(Rendered images with source text)

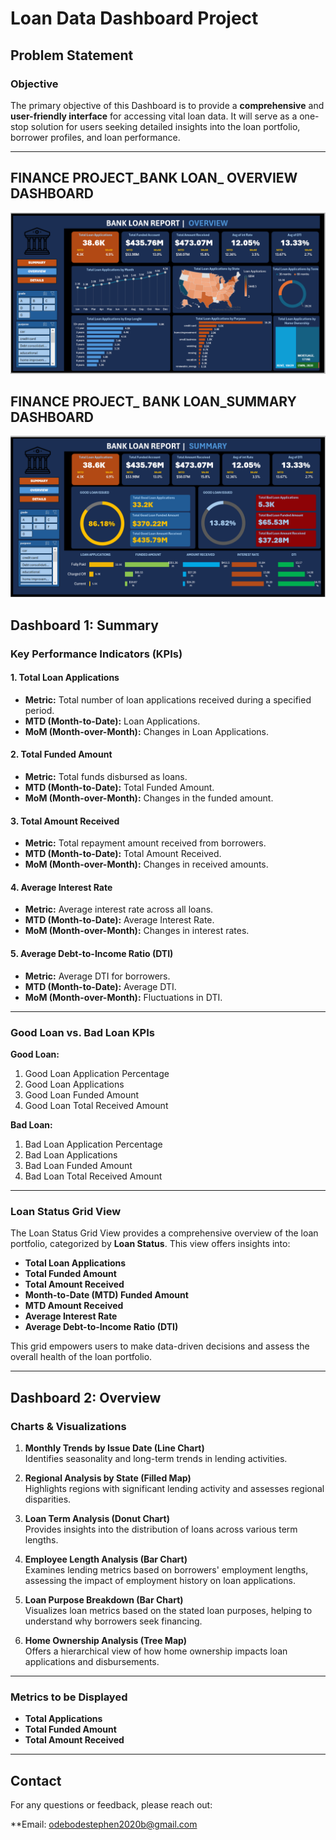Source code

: # Loan Data Dashboard Project



## Problem Statement

### Objective
The primary objective of this Dashboard is to provide a **comprehensive** and **user-friendly interface** for accessing vital loan data. It will serve as a one-stop solution for users seeking detailed insights into the loan portfolio, borrower profiles, and loan performance.

---
## FINANCE PROJECT_BANK LOAN_ OVERVIEW DASHBOARD
![image alt](https://github.com/Olajes/EXCEL-LOAN-DASHBORD-PROJECT/blob/main/FINANCE%20PROJECT_BANK%20LOAN_%20OVERVIEW.PNG?raw=true)

## FINANCE PROJECT_ BANK LOAN_SUMMARY DASHBOARD
![image alt](https://github.com/Olajes/EXCEL-LOAN-DASHBORD-PROJECT/blob/main/FINANCE%20PROJECT_%20BANK%20LOAN_SUMMARY.PNG?raw=true)

## Dashboard 1: Summary

### Key Performance Indicators (KPIs)

#### 1. **Total Loan Applications**  
- **Metric:** Total number of loan applications received during a specified period.  
- **MTD (Month-to-Date):** Loan Applications.  
- **MoM (Month-over-Month):** Changes in Loan Applications.

#### 2. **Total Funded Amount**  
- **Metric:** Total funds disbursed as loans.  
- **MTD (Month-to-Date):** Total Funded Amount.  
- **MoM (Month-over-Month):** Changes in the funded amount.

#### 3. **Total Amount Received**  
- **Metric:** Total repayment amount received from borrowers.  
- **MTD (Month-to-Date):** Total Amount Received.  
- **MoM (Month-over-Month):** Changes in received amounts.

#### 4. **Average Interest Rate**  
- **Metric:** Average interest rate across all loans.  
- **MTD (Month-to-Date):** Average Interest Rate.  
- **MoM (Month-over-Month):** Changes in interest rates.

#### 5. **Average Debt-to-Income Ratio (DTI)**  
- **Metric:** Average DTI for borrowers.  
- **MTD (Month-to-Date):** Average DTI.  
- **MoM (Month-over-Month):** Fluctuations in DTI.

---

### Good Loan vs. Bad Loan KPIs

**Good Loan:**
1. Good Loan Application Percentage  
2. Good Loan Applications  
3. Good Loan Funded Amount  
4. Good Loan Total Received Amount  

**Bad Loan:**
1. Bad Loan Application Percentage  
2. Bad Loan Applications  
3. Bad Loan Funded Amount  
4. Bad Loan Total Received Amount  

---

### Loan Status Grid View
The Loan Status Grid View provides a comprehensive overview of the loan portfolio, categorized by **Loan Status**. This view offers insights into:
- **Total Loan Applications**  
- **Total Funded Amount**  
- **Total Amount Received**  
- **Month-to-Date (MTD) Funded Amount**  
- **MTD Amount Received**  
- **Average Interest Rate**  
- **Average Debt-to-Income Ratio (DTI)**  

This grid empowers users to make data-driven decisions and assess the overall health of the loan portfolio.

---

## Dashboard 2: Overview

### Charts & Visualizations

1. **Monthly Trends by Issue Date (Line Chart)**  
   Identifies seasonality and long-term trends in lending activities.

2. **Regional Analysis by State (Filled Map)**  
   Highlights regions with significant lending activity and assesses regional disparities.

3. **Loan Term Analysis (Donut Chart)**  
   Provides insights into the distribution of loans across various term lengths.

4. **Employee Length Analysis (Bar Chart)**  
   Examines lending metrics based on borrowers' employment lengths, assessing the impact of employment history on loan applications.

5. **Loan Purpose Breakdown (Bar Chart)**  
   Visualizes loan metrics based on the stated loan purposes, helping to understand why borrowers seek financing.

6. **Home Ownership Analysis (Tree Map)**  
   Offers a hierarchical view of how home ownership impacts loan applications and disbursements.

---

### Metrics to be Displayed
- **Total Applications**  
- **Total Funded Amount**  
- **Total Amount Received**

---
## Contact
For any questions or feedback, please reach out:

**Email: odebodestephen2020b@gmail.com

* Task brief: Each record is to be written out exactly. No picture goes in.

* Response area:
Source code

: # Loan Data Dashboard Project



## Problem Statement

### Objective
The primary objective of this Dashboard is to provide a **comprehensive** and **user-friendly interface** for accessing vital loan data. It will serve as a one-stop solution for users seeking detailed insights into the loan portfolio, borrower profiles, and loan performance.

---
## FINANCE PROJECT_BANK LOAN_ OVERVIEW DASHBOARD
![image alt](https://github.com/Olajes/EXCEL-LOAN-DASHBORD-PROJECT/blob/main/FINANCE%20PROJECT_BANK%20LOAN_%20OVERVIEW.PNG?raw=true)

## FINANCE PROJECT_ BANK LOAN_SUMMARY DASHBOARD
![image alt](https://github.com/Olajes/EXCEL-LOAN-DASHBORD-PROJECT/blob/main/FINANCE%20PROJECT_%20BANK%20LOAN_SUMMARY.PNG?raw=true)

## Dashboard 1: Summary

### Key Performance Indicators (KPIs)

#### 1. **Total Loan Applications**  
- **Metric:** Total number of loan applications received during a specified period.  
- **MTD (Month-to-Date):** Loan Applications.  
- **MoM (Month-over-Month):** Changes in Loan Applications.

#### 2. **Total Funded Amount**  
- **Metric:** Total funds disbursed as loans.  
- **MTD (Month-to-Date):** Total Funded Amount.  
- **MoM (Month-over-Month):** Changes in the funded amount.

#### 3. **Total Amount Received**  
- **Metric:** Total repayment amount received from borrowers.  
- **MTD (Month-to-Date):** Total Amount Received.  
- **MoM (Month-over-Month):** Changes in received amounts.

#### 4. **Average Interest Rate**  
- **Metric:** Average interest rate across all loans.  
- **MTD (Month-to-Date):** Average Interest Rate.  
- **MoM (Month-over-Month):** Changes in interest rates.

#### 5. **Average Debt-to-Income Ratio (DTI)**  
- **Metric:** Average DTI for borrowers.  
- **MTD (Month-to-Date):** Average DTI.  
- **MoM (Month-over-Month):** Fluctuations in DTI.

---

### Good Loan vs. Bad Loan KPIs

**Good Loan:**
1. Good Loan Application Percentage  
2. Good Loan Applications  
3. Good Loan Funded Amount  
4. Good Loan Total Received Amount  

**Bad Loan:**
1. Bad Loan Application Percentage  
2. Bad Loan Applications  
3. Bad Loan Funded Amount  
4. Bad Loan Total Received Amount  

---

### Loan Status Grid View
The Loan Status Grid View provides a comprehensive overview of the loan portfolio, categorized by **Loan Status**. This view offers insights into:
- **Total Loan Applications**  
- **Total Funded Amount**  
- **Total Amount Received**  
- **Month-to-Date (MTD) Funded Amount**  
- **MTD Amount Received**  
- **Average Interest Rate**  
- **Average Debt-to-Income Ratio (DTI)**  

This grid empowers users to make data-driven decisions and assess the overall health of the loan portfolio.

---

## Dashboard 2: Overview

### Charts & Visualizations

1. **Monthly Trends by Issue Date (Line Chart)**  
   Identifies seasonality and long-term trends in lending activities.

2. **Regional Analysis by State (Filled Map)**  
   Highlights regions with significant lending activity and assesses regional disparities.

3. **Loan Term Analysis (Donut Chart)**  
   Provides insights into the distribution of loans across various term lengths.

4. **Employee Length Analysis (Bar Chart)**  
   Examines lending metrics based on borrowers' employment lengths, assessing the impact of employment history on loan applications.

5. **Loan Purpose Breakdown (Bar Chart)**  
   Visualizes loan metrics based on the stated loan purposes, helping to understand why borrowers seek financing.

6. **Home Ownership Analysis (Tree Map)**  
   Offers a hierarchical view of how home ownership impacts loan applications and disbursements.

---

### Metrics to be Displayed
- **Total Applications**  
- **Total Funded Amount**  
- **Total Amount Received**

---
## Contact
For any questions or feedback, please reach out:

**Email: odebodestephen2020b@gmail.com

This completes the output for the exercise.